Glory of Green
Stories from the Great Outdoors
Eating out in December – Gaupestein
December is dark – relish in it! There’s nothing more magical than having your dinner in the halo of a headlamp, or in the glowing light of a camp fire. White breath mixing with smoke or steam... I somehow come closer to nature when it’s dark – the element of darkness being so foreign to our modern-day evening homes. It gives a sense of mastery, even if what I’m doing is pretty basic: cooking a pot of porridge in the middle of the forest. And maybe the feeling of mastery comes just because it’s basic. I’ve left the assistance of lightbulbs, central heating, modern kitchen ware and cutlery. It’s me and my human will to make porridge (plus a minimum of outdoor equipment).
Gaupesteinmarka – and the stone of the Lynx
Last December, in Norway, I had my father visiting from Svalbard, where he lives for a while. For him our hike in Gaupesteinsmarka, a forest area south of Oslo, brought a welcoming glimpse of daylight, as he lives in constant darkness during wintertime. Still, as the day went on, the familiar darkness came creeping. In Oslo when the day is at its shortest, the sun is up for less than six hours, rising at 9.18 AM, and setting at 3.12 PM. It’s dark when you go to work and dark when you go home – which makes it extra important to get your ass out of the house to feel those precious rays of sunlight in the weekends.

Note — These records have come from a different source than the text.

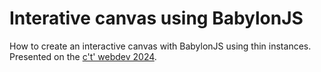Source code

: # Interative canvas using BabylonJS

How to create an interactive canvas with BabylonJS using thin instances. Presented on the [c't' webdev 2024](https://ct-webdev.com/agenda2024/).
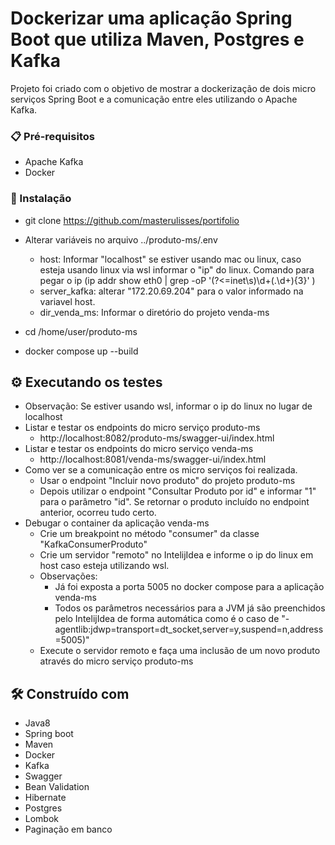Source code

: # Dockerizar uma aplicação Spring Boot que utiliza Maven, Postgres e Kafka  

Projeto foi criado com o objetivo de mostrar a dockerização de dois micro serviços Spring Boot e a comunicação entre eles utilizando o Apache Kafka.


### 📋 Pré-requisitos

- Apache Kafka
- Docker

### 🔧 Instalação

- git clone https://github.com/masterulisses/portifolio
- Alterar variáveis no arquivo ../produto-ms/.env
   - host: Informar "localhost" se estiver usando mac ou linux, caso esteja usando linux via wsl informar o "ip" do linux. Comando para pegar o ip (ip addr show eth0 | grep -oP '(?<=inet\s)\d+(\.\d+){3}'
)  
    - server_kafka: alterar "172.20.69.204" para o valor informado na variavel host.
    - dir_venda_ms: Informar o diretório do projeto venda-ms
      
- cd /home/user/produto-ms
- docker compose up --build


## ⚙️ Executando os testes 
- Observação: Se estiver usando wsl, informar o ip do linux no lugar de localhost
- Listar e testar os endpoints do micro serviço produto-ms
  - http://localhost:8082/produto-ms/swagger-ui/index.html 
- Listar e testar os endpoints do micro serviço venda-ms
  - http://localhost:8081/venda-ms/swagger-ui/index.html
- Como ver se a comunicação entre os micro serviços foi realizada.
   - Usar o endpoint "Incluir novo produto" do projeto produto-ms
   - Depois utilizar o endpoint "Consultar Produto por id" e informar "1" para o parâmetro "id". Se retornar o produto incluído no endpoint anterior, ocorreu tudo certo.
 - Debugar o container da aplicação venda-ms
    - Crie um breakpoint no método "consumer" da classe "KafkaConsumerProduto"
    - Crie um servidor "remoto" no IntelijIdea e informe o ip do linux em host caso esteja utilizando wsl.
    - Observações:
        - Já foi exposta a porta 5005 no docker compose para a aplicação venda-ms
        - Todos os parâmetros necessários para a JVM já são preenchidos pelo IntelijIdea de forma automática como é o caso de "-agentlib:jdwp=transport=dt_socket,server=y,suspend=n,address=5005)"
    - Execute o servidor remoto e faça uma inclusão de um novo produto através do micro serviço produto-ms
## 🛠️ Construído com

* Java8
* Spring boot
* Maven
* Docker
* Kafka
* Swagger
* Bean Validation
* Hibernate
* Postgres
* Lombok
* Paginação em banco
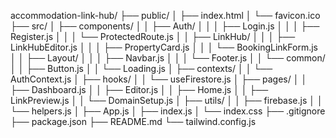 accommodation-link-hub/
├── public/
│   ├── index.html
│   └── favicon.ico
├── src/
│   ├── components/
│   │   ├── Auth/
│   │   │   ├── Login.js
│   │   │   ├── Register.js
│   │   │   └── ProtectedRoute.js
│   │   ├── LinkHub/
│   │   │   ├── LinkHubEditor.js
│   │   │   ├── PropertyCard.js
│   │   │   └── BookingLinkForm.js
│   │   ├── Layout/
│   │   │   ├── Navbar.js
│   │   │   └── Footer.js
│   │   └── common/
│   │       ├── Button.js
│   │       └── Loading.js
│   ├── contexts/
│   │   └── AuthContext.js
│   ├── hooks/
│   │   └── useFirestore.js
│   ├── pages/
│   │   ├── Dashboard.js
│   │   ├── Editor.js
│   │   ├── Home.js
│   │   ├── LinkPreview.js
│   │   └── DomainSetup.js
│   ├── utils/
│   │   ├── firebase.js
│   │   └── helpers.js
│   ├── App.js
│   ├── index.js
│   └── index.css
├── .gitignore
├── package.json
├── README.md
└── tailwind.config.js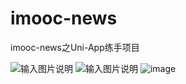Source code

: # imooc-news
imooc-news之Uni-App练手项目

![输入图片说明](https://github.com/wangjinsheng593/imooc-news/blob/main/static/详情.png "home.png")
![输入图片说明](https://images.gitee.com/uploads/images/2020/0906/202415_e50ed59c_7647779.png "微信图片_20200906201805.png")
![image](https://github.com/wangjinsheng593/imooc-news/blob/main/static/%E9%A6%96%E9%A1%B5.jpg)
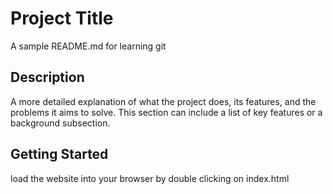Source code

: # Project Title

A sample README.md for learning git

## Description

A more detailed explanation of what the project does, its features, and the problems it aims to solve. This section can include a list of key features or a background subsection.

## Getting Started

load the website into your browser by double clicking on index.html
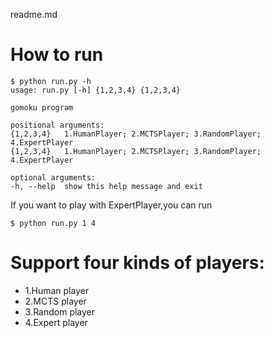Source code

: readme.md

# How to run

	$ python run.py -h
	usage: run.py [-h] {1,2,3,4} {1,2,3,4}

	gomoku program

	positional arguments:
	{1,2,3,4}   1.HumanPlayer; 2.MCTSPlayer; 3.RandomPlayer; 4.ExpertPlayer
	{1,2,3,4}   1.HumanPlayer; 2.MCTSPlayer; 3.RandomPlayer; 4.ExpertPlayer

	optional arguments:
	-h, --help  show this help message and exit

If you want to play with ExpertPlayer,you can run
	
	$ python run.py 1 4


# Support four kinds of players:

* 1.Human player
* 2.MCTS player
* 3.Random player
* 4.Expert player
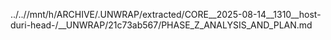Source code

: ../..//mnt/h/ARCHIVE/.UNWRAP/extracted/CORE__2025-08-14__1310__host-duri-head-/__UNWRAP/21c73ab567/PHASE_Z_ANALYSIS_AND_PLAN.md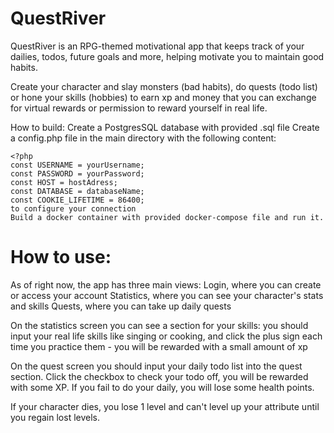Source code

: # QuestRiver

QuestRiver is an RPG-themed motivational app that keeps track of your dailies, todos, future goals and more, helping motivate you to maintain good habits.

Create your character and slay monsters (bad habits), do quests (todo list) or hone your skills (hobbies) to earn xp and money that you can exchange for virtual rewards or permission to reward yourself in real life.

How to build:
Create a PostgresSQL database with provided .sql file
Create a config.php file in the main directory with the following content:

    <?php
    const USERNAME = yourUsername;
    const PASSWORD = yourPassword;
    const HOST = hostAdress;
    const DATABASE = databaseName;
    const COOKIE_LIFETIME = 86400;
    to configure your connection
    Build a docker container with provided docker-compose file and run it.

# How to use:
As of right now, the app has three main views:
Login, where you can create or access your account
Statistics, where you can see your character's stats and skills
Quests, where you can take up daily quests

On the statistics screen you can see a section for your skills: you should input your real life skills like singing or cooking, and click the plus sign each time you practice them - you will be rewarded with a small amount of xp

On the quest screen you should input your daily todo list into the quest section. Click the checkbox to check your todo off, you will be rewarded with some XP. If you fail to do your daily, you will lose some health points.

If your character dies, you lose 1 level and can't level up your attribute until you regain lost levels.
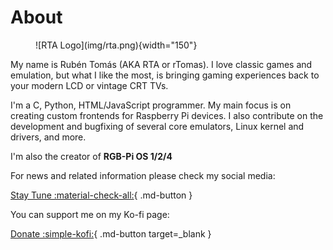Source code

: # About

<figure markdown>
  ![RTA Logo](img/rta.png){width="150"}
</figure>

My name is Rubén Tomás (AKA RTA or rTomas). I love classic games and emulation, but what I like the most, is bringing gaming experiences back to your modern LCD or vintage CRT TVs.

I'm a C, Python, HTML/JavaScript programmer. My main focus is on creating custom frontends for Raspberry Pi devices. I also contribute on the development and bugfixing of several core emulators, Linux kernel and drivers, and more.

I'm also the creator of **RGB-Pi OS 1/2/4**

For news and related information please check my social media:

[Stay Tune :material-check-all:](./index.md/#stay-tune){ .md-button }

You can support me on my Ko-fi page:

[Donate :simple-kofi:](https://ko-fi.com/rtomas/){ .md-button target=_blank }
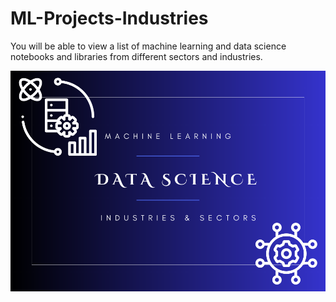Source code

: # ML-Projects-Industries
You will be able to view a list of machine learning and data science notebooks and libraries from different sectors and industries.

<img src="https://github.com/Leangonplu/ML-Projects-Industries/blob/main/ML-cover.png" alt="ML-cover" style="display: block; margin: 0 auto;">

Our target was the Gaupestein, which literally translates to “stone of the Lynx”. The stone is enormous, and you can crawl in under parts of it. Underneath it, you can find a wooden box with a book where you can leave a little trace of your existence. It’s an awe-inspiring natural phenomenon telling about humbling forces. The stone was left there under the last Ice Age in Norway, ending about 10 000 years ago.
That’s the scientific explanation – in addition there are several folklore legends about how the stone was placed there. I bet the first Norwegians who encountered this stone after the ice receded had their own cultural ways of looking at this stone. We’ll have to make do with one of the stories from historical times – it’s nice too. Try telling the legend of the stone in the midst of the black forest, with the glow from the camp fire lighting up the rough stone wall behind you, sparks flying and shadows dancing.
The legend of Gaupestein – warning: story containing trolls
Once upon a time there were two trolls, named Krake and Ignar. Krake lived at a place that today is called Kråkstad, and Ignar was from Enebakk. They were both terribly enormous and dangerously strong. However – they were both bachelors wanting to get married – and in Siggerud lived Sigga, a dazzlingly beautiful female troll. I have no idea of what beauty looks like for a troll though – I honestly bet she was grim.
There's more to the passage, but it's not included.